(ASSIGNMENT): Where an entry contains a picture, skip the picture and write out everything else exactly.

-- -- --

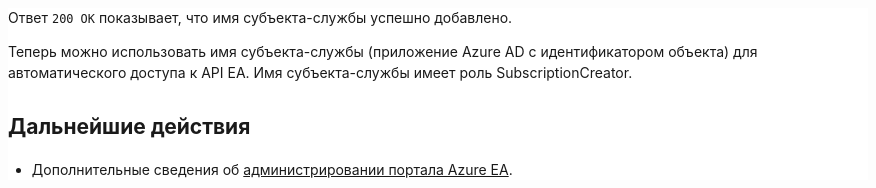 Ответ `200 OK` показывает, что имя субъекта-службы успешно добавлено.

Теперь можно использовать имя субъекта-службы (приложение Azure AD с идентификатором объекта) для автоматического доступа к API EA. Имя субъекта-службы имеет роль SubscriptionCreator.

## <a name="next-steps"></a>Дальнейшие действия

- Дополнительные сведения об [администрировании портала Azure EA](ea-portal-administration.md).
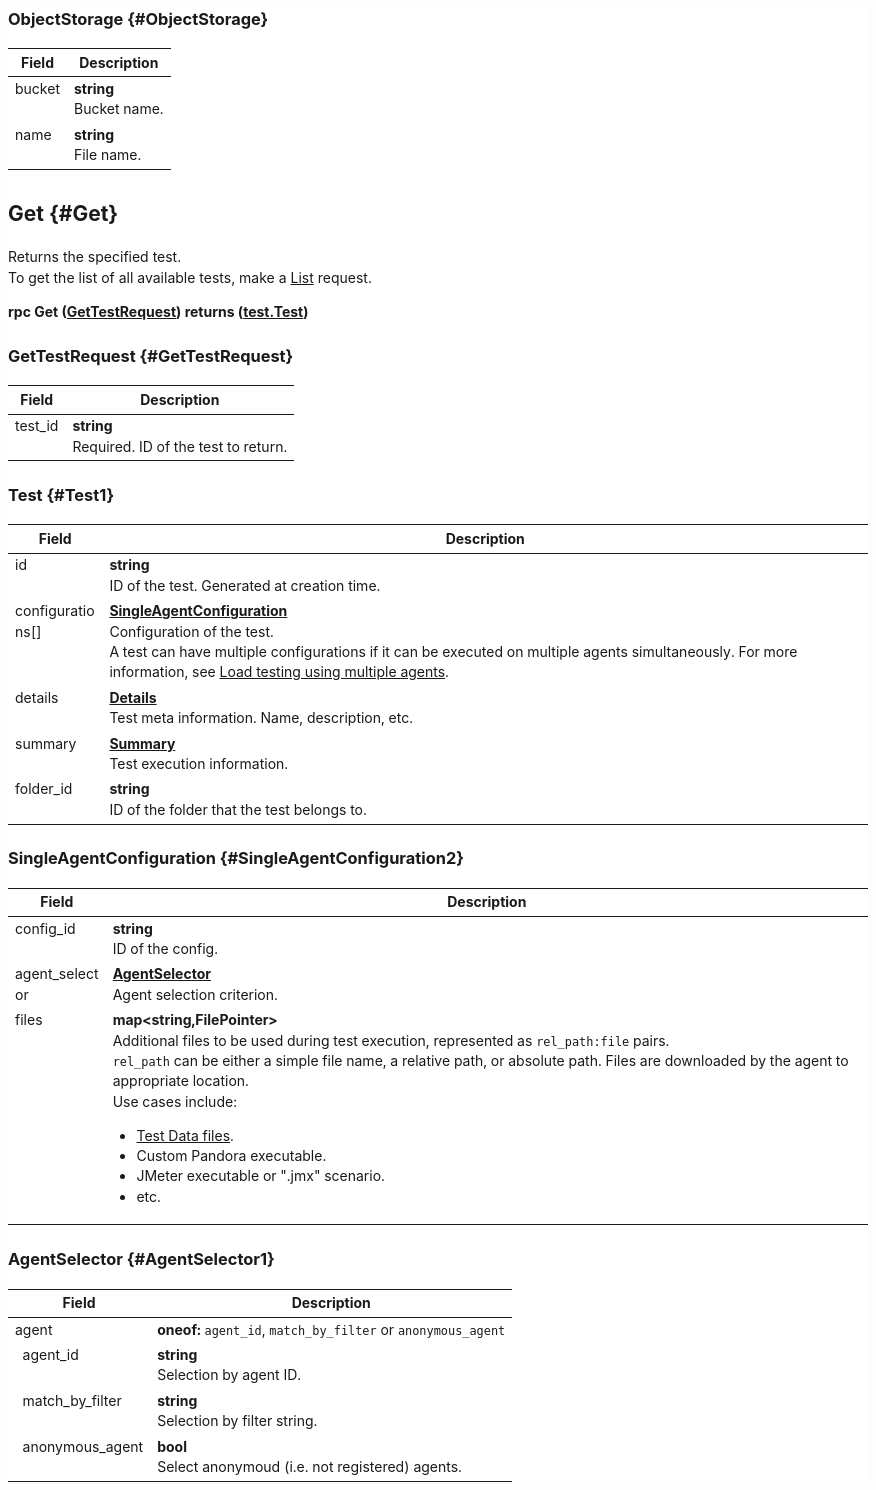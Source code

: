 
### ObjectStorage {#ObjectStorage}

Field | Description
--- | ---
bucket | **string**<br>Bucket name. 
name | **string**<br>File name. 


## Get {#Get}

Returns the specified test. <br>To get the list of all available tests, make a [List](#List) request.

**rpc Get ([GetTestRequest](#GetTestRequest)) returns ([test.Test](#Test1))**

### GetTestRequest {#GetTestRequest}

Field | Description
--- | ---
test_id | **string**<br>Required. ID of the test to return. 


### Test {#Test1}

Field | Description
--- | ---
id | **string**<br>ID of the test. Generated at creation time. 
configurations[] | **[SingleAgentConfiguration](#SingleAgentConfiguration2)**<br>Configuration of the test. <br>A test can have multiple configurations if it can be executed on multiple agents simultaneously. For more information, see [Load testing using multiple agents](docs/load-testing/tutorials/loadtesting-multiply). 
details | **[Details](#Details2)**<br>Test meta information. Name, description, etc. 
summary | **[Summary](#Summary1)**<br>Test execution information. 
folder_id | **string**<br>ID of the folder that the test belongs to. 


### SingleAgentConfiguration {#SingleAgentConfiguration2}

Field | Description
--- | ---
config_id | **string**<br>ID of the config. 
agent_selector | **[AgentSelector](#AgentSelector1)**<br>Agent selection criterion. 
files | **map<string,FilePointer>**<br>Additional files to be used during test execution, represented as `rel_path:file` pairs. <br>`rel_path` can be either a simple file name, a relative path, or absolute path. Files are downloaded by the agent to appropriate location. <br>Use cases include: <ul><li>[Test Data files](/docs/load-testing/concepts/payload). </li><li>Custom Pandora executable. </li><li>JMeter executable or ".jmx" scenario. </li><li>etc.</li></ul> 


### AgentSelector {#AgentSelector1}

Field | Description
--- | ---
agent | **oneof:** `agent_id`, `match_by_filter` or `anonymous_agent`<br>
&nbsp;&nbsp;agent_id | **string**<br>Selection by agent ID. 
&nbsp;&nbsp;match_by_filter | **string**<br>Selection by filter string. 
&nbsp;&nbsp;anonymous_agent | **bool**<br>Select anonymoud (i.e. not registered) agents. 
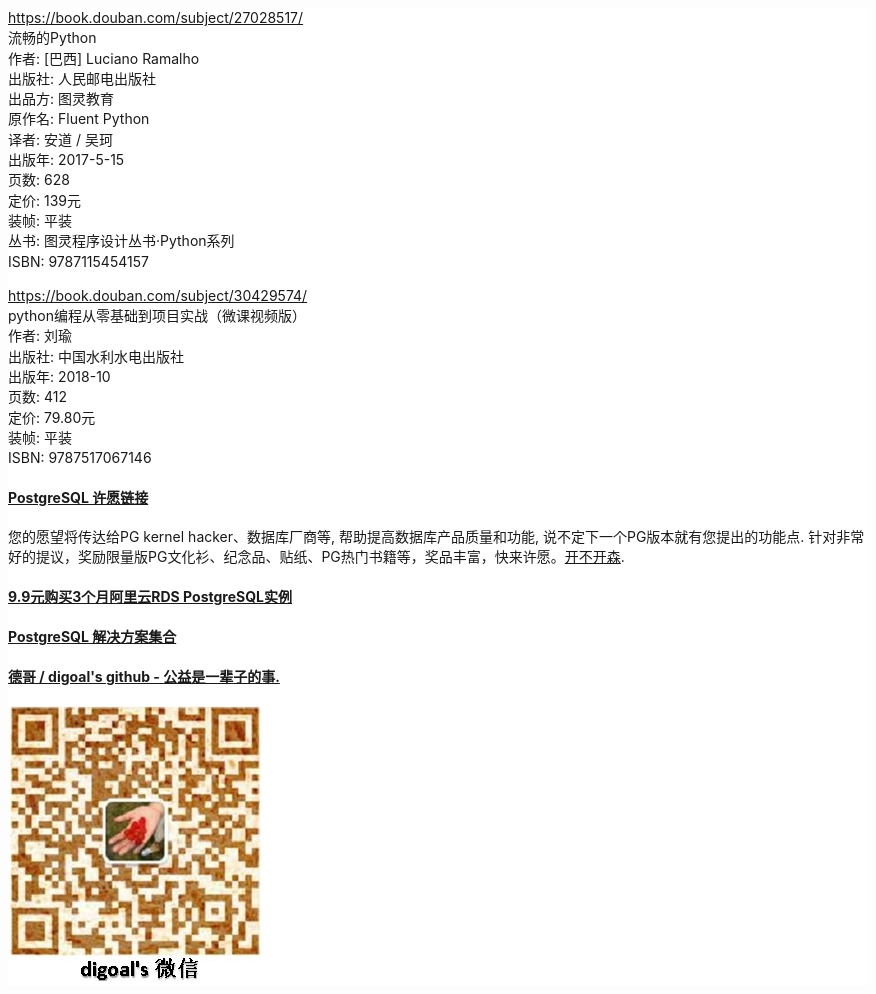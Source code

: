 https://book.douban.com/subject/27028517/  
流畅的Python  
作者: [巴西] Luciano Ramalho  
出版社: 人民邮电出版社  
出品方: 图灵教育  
原作名: Fluent Python  
译者: 安道 / 吴珂  
出版年: 2017-5-15  
页数: 628  
定价: 139元  
装帧: 平装  
丛书: 图灵程序设计丛书·Python系列  
ISBN: 9787115454157  
  
https://book.douban.com/subject/30429574/  
python编程从零基础到项目实战（微课视频版）  
作者: 刘瑜  
出版社: 中国水利水电出版社  
出版年: 2018-10  
页数: 412  
定价: 79.80元  
装帧: 平装  
ISBN: 9787517067146  
  
  
  
#### [PostgreSQL 许愿链接](https://github.com/digoal/blog/issues/76 "269ac3d1c492e938c0191101c7238216")
您的愿望将传达给PG kernel hacker、数据库厂商等, 帮助提高数据库产品质量和功能, 说不定下一个PG版本就有您提出的功能点. 针对非常好的提议，奖励限量版PG文化衫、纪念品、贴纸、PG热门书籍等，奖品丰富，快来许愿。[开不开森](https://github.com/digoal/blog/issues/76 "269ac3d1c492e938c0191101c7238216").  
  
  
#### [9.9元购买3个月阿里云RDS PostgreSQL实例](https://www.aliyun.com/database/postgresqlactivity "57258f76c37864c6e6d23383d05714ea")
  
  
#### [PostgreSQL 解决方案集合](https://yq.aliyun.com/topic/118 "40cff096e9ed7122c512b35d8561d9c8")
  
  
#### [德哥 / digoal's github - 公益是一辈子的事.](https://github.com/digoal/blog/blob/master/README.md "22709685feb7cab07d30f30387f0a9ae")
  
  
![digoal's wechat](../pic/digoal_weixin.jpg "f7ad92eeba24523fd47a6e1a0e691b59")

-- -- --

(ANSWER SPACE):
 Ответ `200 OK` показывает, что имя субъекта-службы успешно добавлено.

Теперь можно использовать имя субъекта-службы (приложение Azure AD с идентификатором объекта) для автоматического доступа к API EA. Имя субъекта-службы имеет роль SubscriptionCreator.

## <a name="next-steps"></a>Дальнейшие действия

- Дополнительные сведения об [администрировании портала Azure EA](ea-portal-administration.md).
Source code

: 
### ObjectStorage {#ObjectStorage}

Field | Description
--- | ---
bucket | **string**<br>Bucket name. 
name | **string**<br>File name. 


## Get {#Get}

Returns the specified test. <br>To get the list of all available tests, make a [List](#List) request.

**rpc Get ([GetTestRequest](#GetTestRequest)) returns ([test.Test](#Test1))**

### GetTestRequest {#GetTestRequest}

Field | Description
--- | ---
test_id | **string**<br>Required. ID of the test to return. 


### Test {#Test1}

Field | Description
--- | ---
id | **string**<br>ID of the test. Generated at creation time. 
configurations[] | **[SingleAgentConfiguration](#SingleAgentConfiguration2)**<br>Configuration of the test. <br>A test can have multiple configurations if it can be executed on multiple agents simultaneously. For more information, see [Load testing using multiple agents](docs/load-testing/tutorials/loadtesting-multiply). 
details | **[Details](#Details2)**<br>Test meta information. Name, description, etc. 
summary | **[Summary](#Summary1)**<br>Test execution information. 
folder_id | **string**<br>ID of the folder that the test belongs to. 


### SingleAgentConfiguration {#SingleAgentConfiguration2}

Field | Description
--- | ---
config_id | **string**<br>ID of the config. 
agent_selector | **[AgentSelector](#AgentSelector1)**<br>Agent selection criterion. 
files | **map<string,FilePointer>**<br>Additional files to be used during test execution, represented as `rel_path:file` pairs. <br>`rel_path` can be either a simple file name, a relative path, or absolute path. Files are downloaded by the agent to appropriate location. <br>Use cases include: <ul><li>[Test Data files](/docs/load-testing/concepts/payload). </li><li>Custom Pandora executable. </li><li>JMeter executable or ".jmx" scenario. </li><li>etc.</li></ul> 


### AgentSelector {#AgentSelector1}

Field | Description
--- | ---
agent | **oneof:** `agent_id`, `match_by_filter` or `anonymous_agent`<br>
&nbsp;&nbsp;agent_id | **string**<br>Selection by agent ID. 
&nbsp;&nbsp;match_by_filter | **string**<br>Selection by filter string. 
&nbsp;&nbsp;anonymous_agent | **bool**<br>Select anonymoud (i.e. not registered) agents. 
Source code

: https://book.douban.com/subject/27028517/  
流畅的Python  
作者: [巴西] Luciano Ramalho  
出版社: 人民邮电出版社  
出品方: 图灵教育  
原作名: Fluent Python  
译者: 安道 / 吴珂  
出版年: 2017-5-15  
页数: 628  
定价: 139元  
装帧: 平装  
丛书: 图灵程序设计丛书·Python系列  
ISBN: 9787115454157  
  
https://book.douban.com/subject/30429574/  
python编程从零基础到项目实战（微课视频版）  
作者: 刘瑜  
出版社: 中国水利水电出版社  
出版年: 2018-10  
页数: 412  
定价: 79.80元  
装帧: 平装  
ISBN: 9787517067146  
  
  
  
#### [PostgreSQL 许愿链接](https://github.com/digoal/blog/issues/76 "269ac3d1c492e938c0191101c7238216")
您的愿望将传达给PG kernel hacker、数据库厂商等, 帮助提高数据库产品质量和功能, 说不定下一个PG版本就有您提出的功能点. 针对非常好的提议，奖励限量版PG文化衫、纪念品、贴纸、PG热门书籍等，奖品丰富，快来许愿。[开不开森](https://github.com/digoal/blog/issues/76 "269ac3d1c492e938c0191101c7238216").  
  
  
#### [9.9元购买3个月阿里云RDS PostgreSQL实例](https://www.aliyun.com/database/postgresqlactivity "57258f76c37864c6e6d23383d05714ea")
  
  
#### [PostgreSQL 解决方案集合](https://yq.aliyun.com/topic/118 "40cff096e9ed7122c512b35d8561d9c8")
  
  
#### [德哥 / digoal's github - 公益是一辈子的事.](https://github.com/digoal/blog/blob/master/README.md "22709685feb7cab07d30f30387f0a9ae")
  
  
![digoal's wechat](../pic/digoal_weixin.jpg "f7ad92eeba24523fd47a6e1a0e691b59")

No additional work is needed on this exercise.